> **Work to complete**: Every line containing the string "tail" is to be copied from the records.
*** Opening Source information ***
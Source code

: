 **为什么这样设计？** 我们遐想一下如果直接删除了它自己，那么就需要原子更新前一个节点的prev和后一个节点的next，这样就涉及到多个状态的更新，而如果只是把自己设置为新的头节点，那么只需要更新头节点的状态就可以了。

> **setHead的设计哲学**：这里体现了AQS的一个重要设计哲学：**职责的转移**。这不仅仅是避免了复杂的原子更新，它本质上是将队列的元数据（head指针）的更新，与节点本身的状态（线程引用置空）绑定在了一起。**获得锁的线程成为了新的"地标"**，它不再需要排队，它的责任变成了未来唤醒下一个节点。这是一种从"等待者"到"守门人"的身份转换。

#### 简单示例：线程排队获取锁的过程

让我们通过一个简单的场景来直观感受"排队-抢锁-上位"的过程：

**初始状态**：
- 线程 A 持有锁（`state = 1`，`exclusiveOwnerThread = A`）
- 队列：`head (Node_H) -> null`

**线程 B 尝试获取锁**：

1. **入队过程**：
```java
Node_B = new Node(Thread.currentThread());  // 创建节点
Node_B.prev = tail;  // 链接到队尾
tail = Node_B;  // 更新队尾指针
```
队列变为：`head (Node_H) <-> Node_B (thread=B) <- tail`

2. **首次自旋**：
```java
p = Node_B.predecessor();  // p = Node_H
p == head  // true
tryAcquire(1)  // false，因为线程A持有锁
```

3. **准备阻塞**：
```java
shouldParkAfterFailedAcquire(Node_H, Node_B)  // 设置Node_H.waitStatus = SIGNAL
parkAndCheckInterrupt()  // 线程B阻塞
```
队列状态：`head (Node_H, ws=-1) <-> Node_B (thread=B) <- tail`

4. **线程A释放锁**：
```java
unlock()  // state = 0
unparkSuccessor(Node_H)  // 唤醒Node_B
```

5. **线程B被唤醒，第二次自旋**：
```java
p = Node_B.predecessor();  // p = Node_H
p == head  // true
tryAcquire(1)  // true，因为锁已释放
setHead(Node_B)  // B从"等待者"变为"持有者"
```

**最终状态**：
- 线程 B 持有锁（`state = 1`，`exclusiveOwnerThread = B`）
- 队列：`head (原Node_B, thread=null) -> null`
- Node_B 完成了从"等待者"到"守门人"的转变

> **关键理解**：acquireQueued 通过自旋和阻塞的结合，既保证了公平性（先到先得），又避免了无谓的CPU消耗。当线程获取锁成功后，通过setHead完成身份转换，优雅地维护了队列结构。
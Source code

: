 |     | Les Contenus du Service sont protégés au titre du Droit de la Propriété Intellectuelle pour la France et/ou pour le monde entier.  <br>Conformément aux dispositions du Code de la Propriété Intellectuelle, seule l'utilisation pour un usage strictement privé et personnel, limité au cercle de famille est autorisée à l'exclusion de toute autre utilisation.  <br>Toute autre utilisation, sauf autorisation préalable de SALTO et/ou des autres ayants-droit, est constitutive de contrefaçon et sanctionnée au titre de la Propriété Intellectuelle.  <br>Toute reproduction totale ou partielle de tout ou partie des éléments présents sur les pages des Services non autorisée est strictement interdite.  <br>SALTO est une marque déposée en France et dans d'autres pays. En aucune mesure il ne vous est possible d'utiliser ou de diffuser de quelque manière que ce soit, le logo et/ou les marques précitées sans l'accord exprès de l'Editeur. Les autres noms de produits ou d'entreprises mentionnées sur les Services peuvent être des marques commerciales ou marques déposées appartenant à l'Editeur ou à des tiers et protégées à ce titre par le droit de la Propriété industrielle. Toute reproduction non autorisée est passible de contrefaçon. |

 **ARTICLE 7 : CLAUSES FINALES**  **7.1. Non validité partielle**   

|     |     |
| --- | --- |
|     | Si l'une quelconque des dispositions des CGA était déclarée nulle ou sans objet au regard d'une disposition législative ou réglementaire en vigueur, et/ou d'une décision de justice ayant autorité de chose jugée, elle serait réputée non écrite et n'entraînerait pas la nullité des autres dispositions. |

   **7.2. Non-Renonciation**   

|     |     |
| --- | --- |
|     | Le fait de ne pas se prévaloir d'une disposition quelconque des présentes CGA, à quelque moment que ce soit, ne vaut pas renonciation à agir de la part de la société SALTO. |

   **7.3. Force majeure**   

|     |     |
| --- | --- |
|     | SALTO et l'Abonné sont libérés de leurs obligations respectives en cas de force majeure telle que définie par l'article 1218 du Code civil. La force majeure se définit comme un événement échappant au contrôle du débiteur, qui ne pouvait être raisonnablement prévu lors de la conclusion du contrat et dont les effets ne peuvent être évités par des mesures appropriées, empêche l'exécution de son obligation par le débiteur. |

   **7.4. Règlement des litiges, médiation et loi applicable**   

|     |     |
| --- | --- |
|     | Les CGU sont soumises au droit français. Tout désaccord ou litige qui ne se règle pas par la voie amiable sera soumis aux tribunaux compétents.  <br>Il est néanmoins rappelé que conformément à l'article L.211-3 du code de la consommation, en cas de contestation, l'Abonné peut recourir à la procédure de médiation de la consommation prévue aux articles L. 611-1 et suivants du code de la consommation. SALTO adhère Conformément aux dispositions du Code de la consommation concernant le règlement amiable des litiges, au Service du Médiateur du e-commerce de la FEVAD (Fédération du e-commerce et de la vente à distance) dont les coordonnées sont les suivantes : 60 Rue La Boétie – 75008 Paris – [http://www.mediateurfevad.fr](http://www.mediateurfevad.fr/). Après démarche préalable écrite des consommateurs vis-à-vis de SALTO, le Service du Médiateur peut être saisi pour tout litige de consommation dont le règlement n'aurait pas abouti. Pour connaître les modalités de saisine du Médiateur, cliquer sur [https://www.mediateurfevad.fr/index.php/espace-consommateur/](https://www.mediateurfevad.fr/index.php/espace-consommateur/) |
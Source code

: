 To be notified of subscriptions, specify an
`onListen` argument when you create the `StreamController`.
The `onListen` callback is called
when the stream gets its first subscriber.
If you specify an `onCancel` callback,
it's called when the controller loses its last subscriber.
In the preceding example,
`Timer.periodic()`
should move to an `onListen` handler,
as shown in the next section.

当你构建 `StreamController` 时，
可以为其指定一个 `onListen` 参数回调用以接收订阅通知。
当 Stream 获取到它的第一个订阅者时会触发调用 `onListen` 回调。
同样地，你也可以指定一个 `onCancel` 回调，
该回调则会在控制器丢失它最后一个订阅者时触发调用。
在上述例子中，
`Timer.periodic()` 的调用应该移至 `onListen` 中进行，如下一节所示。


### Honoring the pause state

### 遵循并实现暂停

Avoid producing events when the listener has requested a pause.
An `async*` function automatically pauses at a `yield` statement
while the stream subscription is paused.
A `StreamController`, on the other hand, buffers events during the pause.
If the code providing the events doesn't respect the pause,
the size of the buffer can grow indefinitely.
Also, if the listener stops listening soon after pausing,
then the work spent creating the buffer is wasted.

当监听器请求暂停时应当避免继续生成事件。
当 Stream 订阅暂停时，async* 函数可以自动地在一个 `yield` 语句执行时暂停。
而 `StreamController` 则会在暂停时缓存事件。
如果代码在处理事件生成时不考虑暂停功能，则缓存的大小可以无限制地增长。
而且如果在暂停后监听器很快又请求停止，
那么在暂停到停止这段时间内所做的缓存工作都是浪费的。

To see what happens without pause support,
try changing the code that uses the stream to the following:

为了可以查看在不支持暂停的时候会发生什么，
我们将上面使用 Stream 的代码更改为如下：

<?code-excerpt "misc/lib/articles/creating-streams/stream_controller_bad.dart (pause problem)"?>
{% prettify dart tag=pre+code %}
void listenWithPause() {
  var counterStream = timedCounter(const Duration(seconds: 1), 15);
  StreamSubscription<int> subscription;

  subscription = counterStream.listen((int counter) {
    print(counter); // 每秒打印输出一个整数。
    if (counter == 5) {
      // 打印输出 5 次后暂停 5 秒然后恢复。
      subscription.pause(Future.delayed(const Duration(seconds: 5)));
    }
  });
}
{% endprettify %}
*** Closing Source information ***
> **Solution**:
Node_B.prev = tail;  // 链接到队尾
tail = Node_B;  // 更新队尾指针
队列变为：`head (Node_H) <-> Node_B (thread=B) <- tail`
队列状态：`head (Node_H, ws=-1) <-> Node_B (thread=B) <- tail`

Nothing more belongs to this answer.